Dataset records:
# # # #
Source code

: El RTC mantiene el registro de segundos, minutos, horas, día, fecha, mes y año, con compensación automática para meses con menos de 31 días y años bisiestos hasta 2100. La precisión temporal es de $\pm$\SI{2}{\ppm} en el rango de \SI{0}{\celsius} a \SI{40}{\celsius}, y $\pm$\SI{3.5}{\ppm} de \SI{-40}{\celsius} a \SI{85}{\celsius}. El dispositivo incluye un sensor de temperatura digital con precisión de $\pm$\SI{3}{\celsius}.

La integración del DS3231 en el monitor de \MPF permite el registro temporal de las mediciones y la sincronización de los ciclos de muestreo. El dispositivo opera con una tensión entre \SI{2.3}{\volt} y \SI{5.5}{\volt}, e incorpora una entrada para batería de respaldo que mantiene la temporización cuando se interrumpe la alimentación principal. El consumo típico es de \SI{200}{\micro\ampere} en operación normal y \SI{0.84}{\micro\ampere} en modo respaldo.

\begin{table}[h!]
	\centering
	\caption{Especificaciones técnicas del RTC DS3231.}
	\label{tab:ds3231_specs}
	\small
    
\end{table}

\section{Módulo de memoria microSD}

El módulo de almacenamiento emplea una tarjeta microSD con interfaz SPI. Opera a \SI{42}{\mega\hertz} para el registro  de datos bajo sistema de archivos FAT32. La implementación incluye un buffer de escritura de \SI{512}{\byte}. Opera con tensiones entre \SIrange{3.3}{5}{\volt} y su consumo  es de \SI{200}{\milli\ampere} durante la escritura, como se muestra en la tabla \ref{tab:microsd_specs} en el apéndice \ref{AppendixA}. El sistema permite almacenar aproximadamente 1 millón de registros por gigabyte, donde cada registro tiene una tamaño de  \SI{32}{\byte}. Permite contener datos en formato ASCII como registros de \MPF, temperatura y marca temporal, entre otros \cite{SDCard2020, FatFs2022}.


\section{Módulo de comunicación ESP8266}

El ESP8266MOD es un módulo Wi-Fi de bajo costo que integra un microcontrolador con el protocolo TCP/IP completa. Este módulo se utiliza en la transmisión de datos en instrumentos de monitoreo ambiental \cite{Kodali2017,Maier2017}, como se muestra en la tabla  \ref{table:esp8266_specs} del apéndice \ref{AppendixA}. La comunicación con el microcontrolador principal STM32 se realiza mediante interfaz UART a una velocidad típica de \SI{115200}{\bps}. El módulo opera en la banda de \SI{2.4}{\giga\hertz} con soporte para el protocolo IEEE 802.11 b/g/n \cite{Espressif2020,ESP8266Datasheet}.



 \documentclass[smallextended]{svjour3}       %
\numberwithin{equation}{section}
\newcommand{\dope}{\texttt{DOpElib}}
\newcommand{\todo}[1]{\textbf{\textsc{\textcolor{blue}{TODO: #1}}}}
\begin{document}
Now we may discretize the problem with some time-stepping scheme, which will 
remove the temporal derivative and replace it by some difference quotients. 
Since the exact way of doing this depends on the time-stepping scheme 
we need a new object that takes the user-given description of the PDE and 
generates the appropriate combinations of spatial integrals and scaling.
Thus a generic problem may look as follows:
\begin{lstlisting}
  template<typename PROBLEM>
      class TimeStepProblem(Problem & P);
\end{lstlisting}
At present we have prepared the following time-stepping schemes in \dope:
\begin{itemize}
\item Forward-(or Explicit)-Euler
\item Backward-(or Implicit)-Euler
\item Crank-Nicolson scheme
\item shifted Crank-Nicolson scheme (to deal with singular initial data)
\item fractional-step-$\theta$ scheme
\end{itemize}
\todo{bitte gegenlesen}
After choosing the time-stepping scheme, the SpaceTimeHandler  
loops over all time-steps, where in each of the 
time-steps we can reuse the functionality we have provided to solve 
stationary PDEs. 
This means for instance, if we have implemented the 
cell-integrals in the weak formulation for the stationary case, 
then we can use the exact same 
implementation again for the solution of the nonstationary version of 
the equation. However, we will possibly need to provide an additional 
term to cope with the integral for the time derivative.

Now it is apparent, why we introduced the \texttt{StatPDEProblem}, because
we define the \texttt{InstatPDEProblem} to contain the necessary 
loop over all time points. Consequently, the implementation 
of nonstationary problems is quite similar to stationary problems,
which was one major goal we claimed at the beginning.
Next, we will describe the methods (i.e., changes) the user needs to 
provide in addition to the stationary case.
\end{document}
# # # #
### HOW TO COMPLETE THIS TASK:
Say every entry again, exactly as it reads.

### RESULT OF THIS EXERCISE:
Source code

: El RTC mantiene el registro de segundos, minutos, horas, día, fecha, mes y año, con compensación automática para meses con menos de 31 días y años bisiestos hasta 2100. La precisión temporal es de $\pm$\SI{2}{\ppm} en el rango de \SI{0}{\celsius} a \SI{40}{\celsius}, y $\pm$\SI{3.5}{\ppm} de \SI{-40}{\celsius} a \SI{85}{\celsius}. El dispositivo incluye un sensor de temperatura digital con precisión de $\pm$\SI{3}{\celsius}.

La integración del DS3231 en el monitor de \MPF permite el registro temporal de las mediciones y la sincronización de los ciclos de muestreo. El dispositivo opera con una tensión entre \SI{2.3}{\volt} y \SI{5.5}{\volt}, e incorpora una entrada para batería de respaldo que mantiene la temporización cuando se interrumpe la alimentación principal. El consumo típico es de \SI{200}{\micro\ampere} en operación normal y \SI{0.84}{\micro\ampere} en modo respaldo.

\begin{table}[h!]
	\centering
	\caption{Especificaciones técnicas del RTC DS3231.}
	\label{tab:ds3231_specs}
	\small
    
\end{table}

\section{Módulo de memoria microSD}

El módulo de almacenamiento emplea una tarjeta microSD con interfaz SPI. Opera a \SI{42}{\mega\hertz} para el registro  de datos bajo sistema de archivos FAT32. La implementación incluye un buffer de escritura de \SI{512}{\byte}. Opera con tensiones entre \SIrange{3.3}{5}{\volt} y su consumo  es de \SI{200}{\milli\ampere} durante la escritura, como se muestra en la tabla \ref{tab:microsd_specs} en el apéndice \ref{AppendixA}. El sistema permite almacenar aproximadamente 1 millón de registros por gigabyte, donde cada registro tiene una tamaño de  \SI{32}{\byte}. Permite contener datos en formato ASCII como registros de \MPF, temperatura y marca temporal, entre otros \cite{SDCard2020, FatFs2022}.


\section{Módulo de comunicación ESP8266}

El ESP8266MOD es un módulo Wi-Fi de bajo costo que integra un microcontrolador con el protocolo TCP/IP completa. Este módulo se utiliza en la transmisión de datos en instrumentos de monitoreo ambiental \cite{Kodali2017,Maier2017}, como se muestra en la tabla  \ref{table:esp8266_specs} del apéndice \ref{AppendixA}. La comunicación con el microcontrolador principal STM32 se realiza mediante interfaz UART a una velocidad típica de \SI{115200}{\bps}. El módulo opera en la banda de \SI{2.4}{\giga\hertz} con soporte para el protocolo IEEE 802.11 b/g/n \cite{Espressif2020,ESP8266Datasheet}.



 \documentclass[smallextended]{svjour3}       %
\numberwithin{equation}{section}
\newcommand{\dope}{\texttt{DOpElib}}
\newcommand{\todo}[1]{\textbf{\textsc{\textcolor{blue}{TODO: #1}}}}
\begin{document}
Now we may discretize the problem with some time-stepping scheme, which will 
remove the temporal derivative and replace it by some difference quotients. 
Since the exact way of doing this depends on the time-stepping scheme 
we need a new object that takes the user-given description of the PDE and 
generates the appropriate combinations of spatial integrals and scaling.
Thus a generic problem may look as follows:
\begin{lstlisting}
  template<typename PROBLEM>
      class TimeStepProblem(Problem & P);
\end{lstlisting}
At present we have prepared the following time-stepping schemes in \dope:
\begin{itemize}
\item Forward-(or Explicit)-Euler
\item Backward-(or Implicit)-Euler
\item Crank-Nicolson scheme
\item shifted Crank-Nicolson scheme (to deal with singular initial data)
\item fractional-step-$\theta$ scheme
\end{itemize}
\todo{bitte gegenlesen}
After choosing the time-stepping scheme, the SpaceTimeHandler  
loops over all time-steps, where in each of the 
time-steps we can reuse the functionality we have provided to solve 
stationary PDEs. 
This means for instance, if we have implemented the 
cell-integrals in the weak formulation for the stationary case, 
then we can use the exact same 
implementation again for the solution of the nonstationary version of 
the equation. However, we will possibly need to provide an additional 
term to cope with the integral for the time derivative.

Now it is apparent, why we introduced the \texttt{StatPDEProblem}, because
we define the \texttt{InstatPDEProblem} to contain the necessary 
loop over all time points. Consequently, the implementation 
of nonstationary problems is quite similar to stationary problems,
which was one major goal we claimed at the beginning.
Next, we will describe the methods (i.e., changes) the user needs to 
provide in addition to the stationary case.
\end{document}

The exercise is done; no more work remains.